▶ **Work instruction**
Copy out all lines in the data below containing the string "created".

▶ **Given records**

——

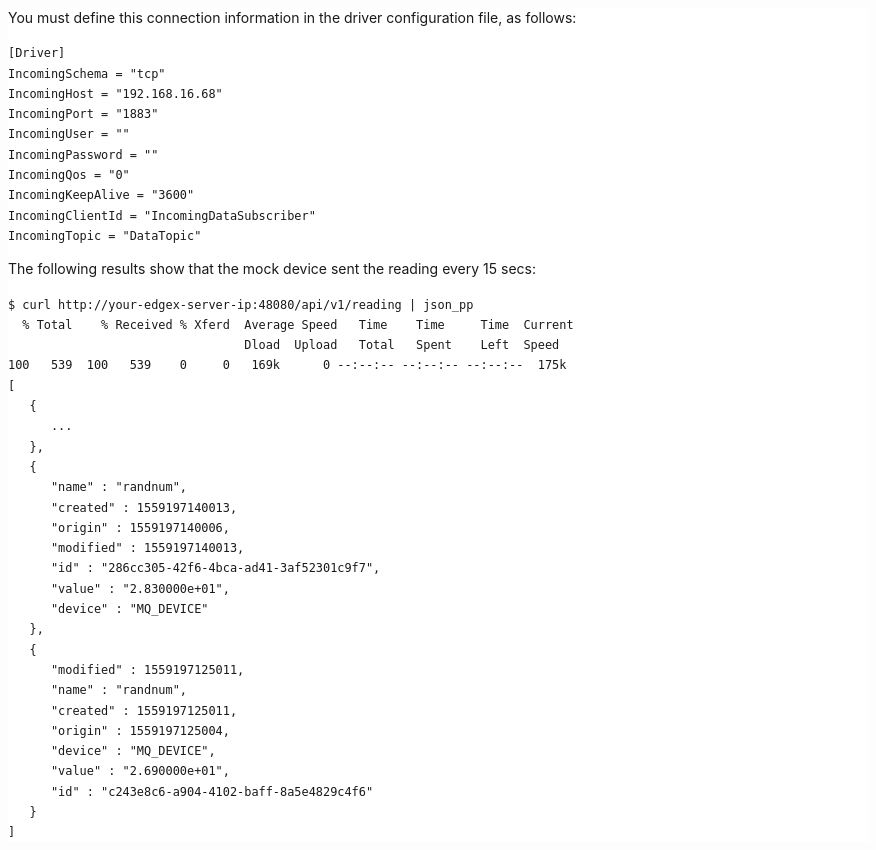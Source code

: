 You must define this connection information in the driver configuration
file, as follows:

    [Driver]
    IncomingSchema = "tcp"
    IncomingHost = "192.168.16.68"
    IncomingPort = "1883"
    IncomingUser = ""
    IncomingPassword = ""
    IncomingQos = "0"
    IncomingKeepAlive = "3600"
    IncomingClientId = "IncomingDataSubscriber"
    IncomingTopic = "DataTopic"

The following results show that the mock device sent the reading every
15 secs:

    $ curl http://your-edgex-server-ip:48080/api/v1/reading | json_pp
      % Total    % Received % Xferd  Average Speed   Time    Time     Time  Current
                                     Dload  Upload   Total   Spent    Left  Speed
    100   539  100   539    0     0   169k      0 --:--:-- --:--:-- --:--:--  175k
    [
       {
          ...
       },
       {
          "name" : "randnum",
          "created" : 1559197140013,
          "origin" : 1559197140006,
          "modified" : 1559197140013,
          "id" : "286cc305-42f6-4bca-ad41-3af52301c9f7",
          "value" : "2.830000e+01",
          "device" : "MQ_DEVICE"
       },
       {
          "modified" : 1559197125011,
          "name" : "randnum",
          "created" : 1559197125011,
          "origin" : 1559197125004,
          "device" : "MQ_DEVICE",
          "value" : "2.690000e+01",
          "id" : "c243e8c6-a904-4102-baff-8a5e4829c4f6"
       }
    ]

——

▶ **Task response**
          "created" : 1559197140013,
          "created" : 1559197125011,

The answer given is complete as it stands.